Community Meeting Notes: Arts education

As part of its strategic planning process, WPF held twelve facilitated meetings, involving nearly 150 civic leaders, practitioners, public officials, and subject-matter experts in areas related to our grantmaking.

The following are notes taken at a meeting held on September 9, 2011 to discuss how WPF should approach future grantmaking in arts education.

Individuals participated with the understanding that they were speaking without attribution, so their names are intentionally omitted from these notes.


Meeting Purpose and Questions

WPF has been supporting Arts Education through collaboration between its Arts & Culture and Children, Youth, & Families program areas, with the major support being for the development and implementation of ArtsRising, a collaboration among three nonprofits to expand arts education for youth in the region in schools and in communities.  In addition, the Foundation has supported other work intended to augment the ArtsRising work, including state-wide advocacy, technical assistance to help arts organizations scale their education work, and exploring the capacity needs of the region’s community arts centers.

We invited representatives of arts organizations, education providers and advocates, and technical assistance providers to discuss the following questions:

Given where we are, and what has been accomplished to date, are we on the right track?  What areas of inquiry/investment should we explore?  What are others doing? Given our desire for “systems change” and sustainable programs/projects, what’s missing?  What should we focus on, given the challenges of the School District of Philadelphia?

Major Points from the Discussion

Insufficient resources are a major challenge for all aspects of arts education—nonprofits, schools, public sector.  There is need to better leverage the scarce resources, through, for example: collaboration among arts providers, higher education, schools; advocacy for support, including use of parents and community members as advocates; and using indicators of effectiveness to make the case for support. 

There is a great need to establish the case for arts education—including not only collecting appropriate data but communicating it well.  Areas of need include: getting adequate School District of Phila (SDP) data, understanding the impact of arts education on student performance, and designing data collection that does not put an undue burden on arts organizations.  It is also important to tie arts education to other education goals, such as reducing drop-outs.

While SDP has been supportive of arts education in the last few years, leadership transition and major budget problems are significant obstacles to expanding arts education.  Other issues with the school district include personnel turnover and insufficient professional development. 

The ArtsRising initiative has a solid start in 5 middle schools and their related zones, but the program is not well known or understood outside of those 5 schools nor beyond the arts organizations participating so far.  There is need for more communications about the initiative and for the documentation and dissemination of its effects.  In addition, the issue of whether to go broad or deep with the initiative needs to be resolved.  How many youth and schools can be served?  What infrastructure is needed within each organization to ensure quality service?

Guidance to WPF

Coalition Building – work to strengthen the network of community organizations that are dedicated to education and the arts.  Support the more diverse, smaller community arts programs as well as the large main stream organizations.  Look for opportunities for partnerships to bring them together. Provide incentives to foster collaboration and help organizations, especially smaller ones, band together to increase impact.
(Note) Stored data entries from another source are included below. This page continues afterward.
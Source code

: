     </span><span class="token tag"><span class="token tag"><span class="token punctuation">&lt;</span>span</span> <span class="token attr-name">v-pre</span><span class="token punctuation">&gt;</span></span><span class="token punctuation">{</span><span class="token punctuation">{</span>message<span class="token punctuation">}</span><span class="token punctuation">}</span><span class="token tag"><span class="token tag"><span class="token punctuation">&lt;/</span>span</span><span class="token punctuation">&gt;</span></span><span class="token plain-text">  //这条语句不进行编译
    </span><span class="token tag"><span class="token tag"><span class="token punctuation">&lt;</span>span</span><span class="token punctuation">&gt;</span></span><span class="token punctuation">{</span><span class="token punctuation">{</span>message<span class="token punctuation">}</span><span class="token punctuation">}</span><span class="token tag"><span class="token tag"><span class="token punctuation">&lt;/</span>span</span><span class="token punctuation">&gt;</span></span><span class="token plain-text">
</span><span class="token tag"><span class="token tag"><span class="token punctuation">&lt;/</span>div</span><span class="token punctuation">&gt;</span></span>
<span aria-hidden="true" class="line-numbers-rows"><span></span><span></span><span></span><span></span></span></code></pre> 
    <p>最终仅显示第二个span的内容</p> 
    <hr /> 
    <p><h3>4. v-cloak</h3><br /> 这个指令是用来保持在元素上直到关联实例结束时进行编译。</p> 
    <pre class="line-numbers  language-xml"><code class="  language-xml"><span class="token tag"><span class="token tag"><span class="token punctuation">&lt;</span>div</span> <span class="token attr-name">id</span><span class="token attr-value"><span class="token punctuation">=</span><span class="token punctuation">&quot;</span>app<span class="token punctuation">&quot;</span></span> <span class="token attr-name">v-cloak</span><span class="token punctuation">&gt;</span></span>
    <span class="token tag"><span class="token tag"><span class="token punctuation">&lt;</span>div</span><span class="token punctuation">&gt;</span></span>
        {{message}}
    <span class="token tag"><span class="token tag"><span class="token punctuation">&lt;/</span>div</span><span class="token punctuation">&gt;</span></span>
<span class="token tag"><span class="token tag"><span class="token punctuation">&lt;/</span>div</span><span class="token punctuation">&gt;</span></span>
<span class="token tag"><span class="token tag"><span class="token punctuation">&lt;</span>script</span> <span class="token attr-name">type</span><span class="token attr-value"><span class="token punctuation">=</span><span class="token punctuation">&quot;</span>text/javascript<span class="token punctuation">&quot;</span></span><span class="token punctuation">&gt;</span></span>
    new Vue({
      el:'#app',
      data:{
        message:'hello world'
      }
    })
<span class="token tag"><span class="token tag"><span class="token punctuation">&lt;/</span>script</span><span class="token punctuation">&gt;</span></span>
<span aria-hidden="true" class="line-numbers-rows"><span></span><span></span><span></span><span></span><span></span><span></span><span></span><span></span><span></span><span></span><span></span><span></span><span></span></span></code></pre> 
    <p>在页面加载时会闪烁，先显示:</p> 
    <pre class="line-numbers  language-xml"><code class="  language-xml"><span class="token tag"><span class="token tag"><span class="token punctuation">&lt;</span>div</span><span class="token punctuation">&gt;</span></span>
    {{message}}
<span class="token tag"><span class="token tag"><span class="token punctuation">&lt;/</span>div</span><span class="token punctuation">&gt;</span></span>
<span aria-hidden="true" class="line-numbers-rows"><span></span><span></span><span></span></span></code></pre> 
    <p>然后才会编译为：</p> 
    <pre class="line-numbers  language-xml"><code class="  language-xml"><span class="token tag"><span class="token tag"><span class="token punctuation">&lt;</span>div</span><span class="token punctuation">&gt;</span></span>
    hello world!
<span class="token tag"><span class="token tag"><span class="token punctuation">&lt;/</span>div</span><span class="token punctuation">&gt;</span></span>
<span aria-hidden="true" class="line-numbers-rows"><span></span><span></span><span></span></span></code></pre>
Capacity Building - support and train parents, community members and teachers as advocates.  Develop innovative ways to provide much needed materials to schools through resource banks. 

Resources - use Foundation’s leadership to leverage other funds.  Establish a collaborative among higher education institutions to better leverage resources in developing pipeline of arts teachers.  Incubation of local grassroots models. If they are going to accomplish big important things, then corporate and private foundations need to marshal resources.

Convener - pull together players from different sectors including peer funders (statewide and national) to raise awareness of issues and articulate them – it is an intellectual but important conversation.  Don’t be afraid to have intellectual discourse.

Communications/Media - creation of case statement that documents the connection between arts education and innovation, economic development, and the facilitation of learning of other subjects. Deeper discussion about implementation of policies.

Advocacy – look for opportunities to support advocacy through parents and community members.  Create the environment for parent/community inclusion.  Engage non-traditional partners.

Systems change – consider whether a systems change approach (for ArtsRising) is realistic in the face of not having sufficient resources (public or private) and leadership instability in SDP.  Is there a different way to shape our funding of arts education to achieve change?